Erskine Ferry sailed across the River Clyde from Erskine to Old Kilpatrick. The ferry was also referred to as East Ferry of Erskine as there was another ferry to Dumbarton a few miles down river, known as West Ferry. It is reputed to be the oldest ferry crossing of the Clyde. The crossing was part of the A740 route from Paisley to Old Kilpatrick. It was established in 1777 and replaced by the Erskine Bridge in 1971.

==History==
At Erskine, the Clyde was shallow enough to ford on foot and had been used for this purpose in past centuries. The river was then dredged to allow large ships to sail upriver to Glasgow. This brought a requirement of a ferry service between Erskine and Old Kilpatrick. Initially, a passenger-only service was available. The Clyde Navigation Trust acquired the service in 1907 and added a vehicle ferry boat to the crossing. The previous owner was the 12th Lord Blantyre.

==Boats==
There have been many different types of boats used throughout the years. Initially a punt pushed along by poles was used prior to 1832. From 1832 to 1860 a chain ferry replaced the punt; ferry operators pulled on chains to cross the river. A steam-powered ferry was then used until closure.

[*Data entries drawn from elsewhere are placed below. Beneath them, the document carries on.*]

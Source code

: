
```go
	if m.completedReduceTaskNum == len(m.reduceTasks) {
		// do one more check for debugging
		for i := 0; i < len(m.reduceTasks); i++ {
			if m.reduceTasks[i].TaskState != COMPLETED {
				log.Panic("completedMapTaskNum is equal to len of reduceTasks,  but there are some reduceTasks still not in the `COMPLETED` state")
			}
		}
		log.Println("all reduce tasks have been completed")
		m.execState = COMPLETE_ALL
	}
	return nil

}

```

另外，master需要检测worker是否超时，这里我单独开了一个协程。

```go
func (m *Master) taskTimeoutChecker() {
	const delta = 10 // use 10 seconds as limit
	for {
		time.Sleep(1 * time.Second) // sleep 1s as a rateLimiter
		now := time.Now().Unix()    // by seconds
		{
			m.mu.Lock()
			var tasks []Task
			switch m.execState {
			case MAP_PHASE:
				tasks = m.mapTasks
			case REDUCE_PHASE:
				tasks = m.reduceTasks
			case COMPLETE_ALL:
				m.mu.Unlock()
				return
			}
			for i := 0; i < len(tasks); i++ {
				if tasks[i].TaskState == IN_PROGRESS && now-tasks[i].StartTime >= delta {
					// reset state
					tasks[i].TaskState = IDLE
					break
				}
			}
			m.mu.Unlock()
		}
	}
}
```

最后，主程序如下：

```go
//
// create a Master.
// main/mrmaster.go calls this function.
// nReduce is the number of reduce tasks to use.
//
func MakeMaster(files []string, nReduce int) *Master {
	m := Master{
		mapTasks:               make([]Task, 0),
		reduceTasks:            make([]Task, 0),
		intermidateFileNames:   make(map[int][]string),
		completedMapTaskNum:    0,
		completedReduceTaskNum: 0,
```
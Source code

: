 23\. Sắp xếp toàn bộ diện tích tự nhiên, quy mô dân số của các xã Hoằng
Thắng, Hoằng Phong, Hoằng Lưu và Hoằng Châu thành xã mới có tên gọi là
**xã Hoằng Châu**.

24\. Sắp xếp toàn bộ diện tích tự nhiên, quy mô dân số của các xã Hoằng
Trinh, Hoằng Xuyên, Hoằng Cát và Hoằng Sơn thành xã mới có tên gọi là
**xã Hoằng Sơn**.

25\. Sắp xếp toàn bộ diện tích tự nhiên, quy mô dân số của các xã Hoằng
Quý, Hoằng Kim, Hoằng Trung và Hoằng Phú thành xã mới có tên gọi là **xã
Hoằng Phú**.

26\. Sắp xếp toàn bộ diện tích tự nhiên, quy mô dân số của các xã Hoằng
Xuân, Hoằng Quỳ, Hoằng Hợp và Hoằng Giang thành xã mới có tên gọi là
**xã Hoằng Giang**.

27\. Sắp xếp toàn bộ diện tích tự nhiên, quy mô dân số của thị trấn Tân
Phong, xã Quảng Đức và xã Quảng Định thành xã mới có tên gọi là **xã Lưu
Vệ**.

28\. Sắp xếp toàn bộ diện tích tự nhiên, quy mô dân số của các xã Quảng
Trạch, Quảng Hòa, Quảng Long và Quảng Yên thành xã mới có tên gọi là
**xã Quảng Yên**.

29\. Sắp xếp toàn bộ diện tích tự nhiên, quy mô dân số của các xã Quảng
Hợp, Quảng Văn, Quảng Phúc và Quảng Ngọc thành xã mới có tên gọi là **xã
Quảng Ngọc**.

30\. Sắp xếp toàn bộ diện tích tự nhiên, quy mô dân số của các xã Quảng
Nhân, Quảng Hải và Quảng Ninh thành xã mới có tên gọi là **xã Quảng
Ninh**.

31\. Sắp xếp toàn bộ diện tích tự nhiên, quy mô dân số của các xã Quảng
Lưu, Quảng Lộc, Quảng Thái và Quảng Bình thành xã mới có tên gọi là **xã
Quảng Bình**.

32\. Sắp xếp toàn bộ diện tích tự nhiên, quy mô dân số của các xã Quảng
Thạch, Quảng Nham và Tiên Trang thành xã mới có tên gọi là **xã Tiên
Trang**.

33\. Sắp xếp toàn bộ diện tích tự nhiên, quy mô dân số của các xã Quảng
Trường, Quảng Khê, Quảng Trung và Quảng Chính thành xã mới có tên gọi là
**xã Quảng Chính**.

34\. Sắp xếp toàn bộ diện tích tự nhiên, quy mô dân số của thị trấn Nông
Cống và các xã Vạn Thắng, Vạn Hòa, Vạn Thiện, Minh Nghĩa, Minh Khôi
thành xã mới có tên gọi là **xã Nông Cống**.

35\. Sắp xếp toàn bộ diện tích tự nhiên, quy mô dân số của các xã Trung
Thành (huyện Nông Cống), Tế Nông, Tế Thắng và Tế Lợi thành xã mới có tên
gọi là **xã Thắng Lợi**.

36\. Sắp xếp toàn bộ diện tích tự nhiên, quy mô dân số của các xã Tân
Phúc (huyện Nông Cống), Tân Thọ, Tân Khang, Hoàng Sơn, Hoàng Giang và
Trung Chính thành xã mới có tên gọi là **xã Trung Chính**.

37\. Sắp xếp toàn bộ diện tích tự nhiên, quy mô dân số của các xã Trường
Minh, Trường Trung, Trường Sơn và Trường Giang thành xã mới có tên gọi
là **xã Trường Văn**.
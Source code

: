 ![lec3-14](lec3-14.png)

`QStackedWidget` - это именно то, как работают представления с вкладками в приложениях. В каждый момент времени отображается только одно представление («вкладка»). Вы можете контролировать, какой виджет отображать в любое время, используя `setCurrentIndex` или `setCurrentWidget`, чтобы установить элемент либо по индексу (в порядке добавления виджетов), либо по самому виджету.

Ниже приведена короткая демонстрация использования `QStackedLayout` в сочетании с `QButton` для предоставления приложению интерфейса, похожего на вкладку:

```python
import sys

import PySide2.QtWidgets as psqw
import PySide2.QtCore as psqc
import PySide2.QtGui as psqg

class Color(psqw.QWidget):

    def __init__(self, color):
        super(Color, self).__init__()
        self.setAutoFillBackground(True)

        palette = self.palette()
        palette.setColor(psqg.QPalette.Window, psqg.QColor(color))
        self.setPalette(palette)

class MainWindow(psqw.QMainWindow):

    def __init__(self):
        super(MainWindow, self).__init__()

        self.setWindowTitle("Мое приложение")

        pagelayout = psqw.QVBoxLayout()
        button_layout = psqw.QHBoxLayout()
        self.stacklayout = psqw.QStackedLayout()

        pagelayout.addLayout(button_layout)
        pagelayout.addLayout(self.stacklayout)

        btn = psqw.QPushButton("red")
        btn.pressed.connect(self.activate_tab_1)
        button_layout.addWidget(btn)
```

Between 1856 and 1857, Thomas Wingate constructed the first steam-powered ferry called Urania. It was used until the early 1900s. In February 1903, the Paisley and Renfrewshire Gazette newspaper reported on an order placed with Messrs John Reid and Co shipbuilders for a new ferry steamer for the crossing. A third ferry was launched on 16 July 1935, built by Messrs Fleming and Ferguson. The former Renfrew ferry was upgraded in 1962 and served until the new Erskine Bridge opened in 1971.

==Service==
The service ran from 6am to 10 or 11pm in the summer. During the winter months and on Sundays the service started at 10am. The fare in 1937 was 9d for a car and driver; this had increased to 2s by 1963. The journey over the Clyde took less than 5 minutes. At one point, connecting ferries from Greenock and Glasgow stopped at Erskine Ferry on an hourly basis. A Paisley holiday in March 1912 saw 251 cycles, 75 motor cars and 2,073 foot passengers cross on the ferry.

==Accidents==
On 18 June 1963, an accident killing two ex-servicemen visiting the Erskine Hospital occurred at the ferry. The driver of a motor vehicle put his foot on the accelerator instead of the brake, this resulted in the car smashing through the safety barriers on the ferry and into the Clyde, killing the driver and passenger. The two men and car were recovered from the Clyde. One of the men is buried in Erskine, just outside the hospital grounds.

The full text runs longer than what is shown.